*How to complete this task:*
The required output is a copy of each line in the material below that includes "propriétés".

*Record excerpts:*

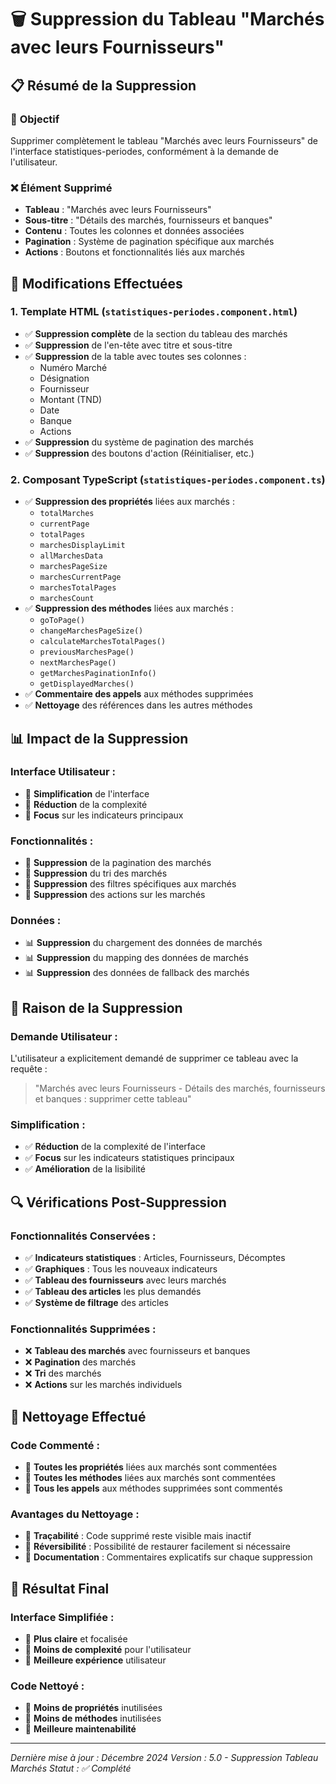 # 🗑️ Suppression du Tableau "Marchés avec leurs Fournisseurs"

## 📋 Résumé de la Suppression

### 🎯 **Objectif**
Supprimer complètement le tableau "Marchés avec leurs Fournisseurs" de l'interface statistiques-periodes, conformément à la demande de l'utilisateur.

### ❌ **Élément Supprimé**
- **Tableau** : "Marchés avec leurs Fournisseurs"
- **Sous-titre** : "Détails des marchés, fournisseurs et banques"
- **Contenu** : Toutes les colonnes et données associées
- **Pagination** : Système de pagination spécifique aux marchés
- **Actions** : Boutons et fonctionnalités liés aux marchés

## 🔄 **Modifications Effectuées**

### **1. Template HTML (`statistiques-periodes.component.html`)**
- ✅ **Suppression complète** de la section du tableau des marchés
- ✅ **Suppression** de l'en-tête avec titre et sous-titre
- ✅ **Suppression** de la table avec toutes ses colonnes :
  - Numéro Marché
  - Désignation
  - Fournisseur
  - Montant (TND)
  - Date
  - Banque
  - Actions
- ✅ **Suppression** du système de pagination des marchés
- ✅ **Suppression** des boutons d'action (Réinitialiser, etc.)

### **2. Composant TypeScript (`statistiques-periodes.component.ts`)**
- ✅ **Suppression des propriétés** liées aux marchés :
  - `totalMarches`
  - `currentPage`
  - `totalPages`
  - `marchesDisplayLimit`
  - `allMarchesData`
  - `marchesPageSize`
  - `marchesCurrentPage`
  - `marchesTotalPages`
  - `marchesCount`
- ✅ **Suppression des méthodes** liées aux marchés :
  - `goToPage()`
  - `changeMarchesPageSize()`
  - `calculateMarchesTotalPages()`
  - `previousMarchesPage()`
  - `nextMarchesPage()`
  - `getMarchesPaginationInfo()`
  - `getDisplayedMarches()`
- ✅ **Commentaire des appels** aux méthodes supprimées
- ✅ **Nettoyage** des références dans les autres méthodes

## 📊 **Impact de la Suppression**

### **Interface Utilisateur :**
- 🎨 **Simplification** de l'interface
- 🎨 **Réduction** de la complexité
- 🎨 **Focus** sur les indicateurs principaux

### **Fonctionnalités :**
- 🔧 **Suppression** de la pagination des marchés
- 🔧 **Suppression** du tri des marchés
- 🔧 **Suppression** des filtres spécifiques aux marchés
- 🔧 **Suppression** des actions sur les marchés

### **Données :**
- 📊 **Suppression** du chargement des données de marchés
- 📊 **Suppression** du mapping des données de marchés
- 📊 **Suppression** des données de fallback des marchés

## 🎯 **Raison de la Suppression**

### **Demande Utilisateur :**
L'utilisateur a explicitement demandé de supprimer ce tableau avec la requête :
> "Marchés avec leurs Fournisseurs - Détails des marchés, fournisseurs et banques : supprimer cette tableau"

### **Simplification :**
- ✅ **Réduction** de la complexité de l'interface
- ✅ **Focus** sur les indicateurs statistiques principaux
- ✅ **Amélioration** de la lisibilité

## 🔍 **Vérifications Post-Suppression**

### **Fonctionnalités Conservées :**
- ✅ **Indicateurs statistiques** : Articles, Fournisseurs, Décomptes
- ✅ **Graphiques** : Tous les nouveaux indicateurs
- ✅ **Tableau des fournisseurs** avec leurs marchés
- ✅ **Tableau des articles** les plus demandés
- ✅ **Système de filtrage** des articles

### **Fonctionnalités Supprimées :**
- ❌ **Tableau des marchés** avec fournisseurs et banques
- ❌ **Pagination** des marchés
- ❌ **Tri** des marchés
- ❌ **Actions** sur les marchés individuels

## 🧹 **Nettoyage Effectué**

### **Code Commenté :**
- 🔧 **Toutes les propriétés** liées aux marchés sont commentées
- 🔧 **Toutes les méthodes** liées aux marchés sont commentées
- 🔧 **Tous les appels** aux méthodes supprimées sont commentés

### **Avantages du Nettoyage :**
- 📝 **Traçabilité** : Code supprimé reste visible mais inactif
- 📝 **Réversibilité** : Possibilité de restaurer facilement si nécessaire
- 📝 **Documentation** : Commentaires explicatifs sur chaque suppression

## 🚀 **Résultat Final**

### **Interface Simplifiée :**
- 🎨 **Plus claire** et focalisée
- 🎨 **Moins de complexité** pour l'utilisateur
- 🎨 **Meilleure expérience** utilisateur

### **Code Nettoyé :**
- 🔧 **Moins de propriétés** inutilisées
- 🔧 **Moins de méthodes** inutilisées
- 🔧 **Meilleure maintenabilité**

---

*Dernière mise à jour : Décembre 2024*
*Version : 5.0 - Suppression Tableau Marchés*
*Statut : ✅ Complété* 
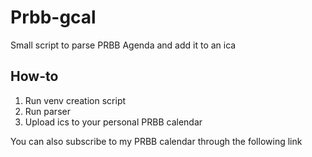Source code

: # Prbb-gcal
Small script to parse PRBB Agenda and add it to an ica

## How-to
1. Run venv creation script
2. Run parser
3. Upload ics to your personal PRBB calendar

You can also subscribe to my PRBB calendar through the following link
<link>
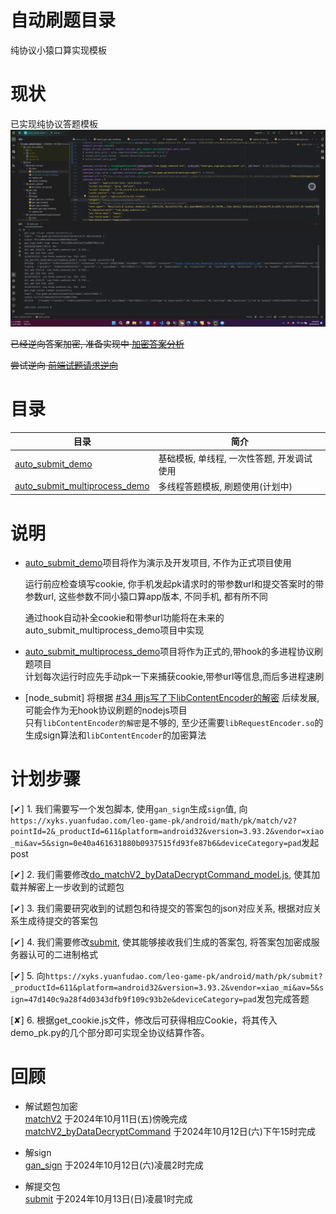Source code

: # 自动刷题目录
纯协议小猿口算实现模板

# 现状
已实现纯协议答题模板
![image](./image/auto_submit.png)

~~已经逆向答案加密, 准备实现中 [加密答案分析](../anay_answerEncrypt.js)~~

~~尝试逆向 [前端试题请求逆向](前端试题请求逆向.md)~~

# 目录
|目录|简介|
|--|--|
|[auto_submit_demo](demo/auto_submit_demo)|基础模板, 单线程, 一次性答题, 开发调试使用|
|[auto_submit_multiprocess_demo](demo/auto_submit_multiprocess_demo)|多线程答题模板, 刷题使用(计划中)|

# 说明
- [auto_submit_demo](demo/auto_submit_demo)项目将作为演示及开发项目, 不作为正式项目使用  

  运行前应检查填写cookie, 你手机发起pk请求时的带参数url和提交答案时的带参数url, 这些参数不同小猿口算app版本, 不同手机, 都有所不同  

  通过hook自动补全cookie和带参url功能将在未来的auto_submit_multiprocess_demo项目中实现

- [auto_submit_multiprocess_demo](demo/auto_submit_multiprocess_demo)项目将作为正式的,带hook的多进程协议刷题项目  
计划每次运行时应先手动pk一下来捕获cookie,带参url等信息,而后多进程速刷

- [node_submit] 将根据 [#34 用js写了下libContentEncoder的解密](https://github.com/xmexg/xyks/issues/34) 后续发展, 可能会作为无hook协议刷题的nodejs项目  
只有`libContentEncoder的解密`是不够的, 至少还需要`libRequestEncoder.so`的生成sign算法和`libContentEncoder`的加密算法

# 计划步骤
[✔] 1. 我们需要写一个发包脚本, 使用`gan_sign`生成`sign`值, 向`https://xyks.yuanfudao.com/leo-game-pk/android/math/pk/match/v2?pointId=2&_productId=611&platform=android32&version=3.93.2&vendor=xiao_mi&av=5&sign=0e40a461631880b0937515fd93fe87b6&deviceCategory=pad`发起post

[✔] 2. 我们需要修改[do_matchV2_byDataDecryptCommand_model.js](../matchV2_byDataDecryptCommand/do_matchV2_byDataDecryptCommand_model.js), 使其加载并解密上一步收到的试题包

[✔] 3. 我们需要研究收到的试题包和待提交的答案包的json对应关系, 根据对应关系生成待提交的答案包

[✔] 4. 我们需要修改[submit](../submit), 使其能够接收我们生成的答案包, 将答案包加密成服务器认可的二进制格式

[✔] 5. 向`https://xyks.yuanfudao.com/leo-game-pk/android/math/pk/submit?_productId=611&platform=android32&version=3.93.2&vendor=xiao_mi&av=5&sign=47d140c9a28f4d0343dfb9f109c93b2e&deviceCategory=pad`发包完成答题  

[✘] 6. 根据get_cookie.js文件，修改后可获得相应Cookie，将其传入demo_pk.py的几个部分即可实现全协议结算作答。


# 回顾
- 解试题包加密  
  [matchV2](../matchV2) 于2024年10月11日(五)傍晚完成  
  [matchV2_byDataDecryptCommand](../matchV2_byDataDecryptCommand) 于2024年10月12日(六)下午15时完成  

- 解sign  
  [gan_sign](../gan_sign) 于2024年10月12日(六)凌晨2时完成  

- 解提交包  
  [submit](../submit) 于2024年10月13日(日)凌晨1时完成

*Solution to the problem:*
- ✅ **Suppression des propriétés** liées aux marchés :
- 🔧 **Toutes les propriétés** liées aux marchés sont commentées
- 🔧 **Moins de propriétés** inutilisées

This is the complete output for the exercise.